Hosted Speech to Text API
Introduction
Our Speech to Text API offers a streamlined and easy to use solution, eliminating the need for complex setup and maintenance. Perfect for organizations focused on rapid development, our hosted API handles all processing on our secure servers, ensuring that your data remains protected from third-party access. This allows you to integrate advanced speech recognition capabilities effortlessly, saving valuable time and resources.
Authentication
To use the Banafo Speech-To-Text API, you need to provide your API Key as apiKey
query parameter in your Websocket handshake.
Banafo AI users can generate API keys. This is restricted to a maximum of 5 active keys per user.
To get an API key follow these simple steps:
- Login into your Banafo AI account
- Click the API Authentication sidebar menu
- Click on the button "Generate new API key" to generate a new API key
Once generated, your API keys will not expire or get invalidated, unless you revoke them manually using the Banafo AI Dashboard.
Copy and keep your API key in a secure place. A lost API keys cannot be retrieved and you will need to generate a new one.
Streaming
Step by step guide
- Generate your authentication API key - check the Authentication section section
- Initialize an audio streaming session - check the WebSocket handshake
- Stream your audio to Banafo and retrieve the transcript - Streaming your audio data
WebSocket handshake
All connections to this API should start with a WebSocket handshake HTTP request containing needed authorization info.
wss://app.banafo.ai/api/v1/transcripts/streaming
Query parameters:
apiKey
- required, if missing or invalid one is set, the WebSocket connection is closed with 4001 code.languageCode
- required, a code to specify the language for your transcript.endpoints
- optional, if specified you control whether you want the transcript to be split in segments. If omitted it will be automatically set to true (with new lines in the response represented by segment number)
Available languages here
After the request is successfully authorized, you will receive a message containing connection status.
{
"type": "connected",
"id": "5959b2e0-7569-11ed-9e85-b55fdb596ba0"
}
Streaming your audio data
Once the message with "type": "connected"

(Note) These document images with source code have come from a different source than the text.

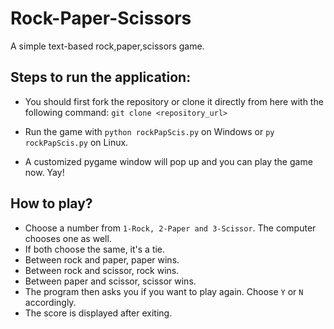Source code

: # Rock-Paper-Scissors
A simple text-based rock,paper,scissors game.

## Steps to run the application:

- You should first fork the repository or clone it directly from here with the following command:
`git clone <repository_url>`

- Run the game with `python rockPapScis.py` on Windows or `py rockPapScis.py` on Linux.

- A customized pygame window will pop up and you can play the game now. Yay!

## How to play?

- Choose a number from `1-Rock, 2-Paper and 3-Scissor`. The computer chooses one as well.
- If both choose the same, it's a tie.
- Between rock and paper, paper wins.
- Between rock and scissor, rock wins.
- Between paper and scissor, scissor wins.
- The program then asks you if you want to play again. Choose `Y` or `N` accordingly.
- The score is displayed after exiting.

is received you can start sending binary WebSocket messages containing audio data and retrieve the transcript result from Banafo.
Audio requirements:
- 1 channel of PCM 32-bit floating-point audio (IEEE-754 Standard)
- sample rate - 16 kHz (16 000 Hz)
- up to 4 seconds of audio data per message is allowed
If your audio is in a different format, it needs to be prepared according to the requirements above before sending.
Transcript results
After processing each audio chunk your client sends, you will receive a JSON response containing the transcribed text. Below is an example of a single line of transcribed text:
{
"type": "partial",
"text": "Text from the current segment",
"segment": 0,
"startedAt": 0.0
}
Definition:
- type: Indicates the type of response. The value can be either:
- "partial": Signifies that this is an intermediate result and the transcription is not yet complete.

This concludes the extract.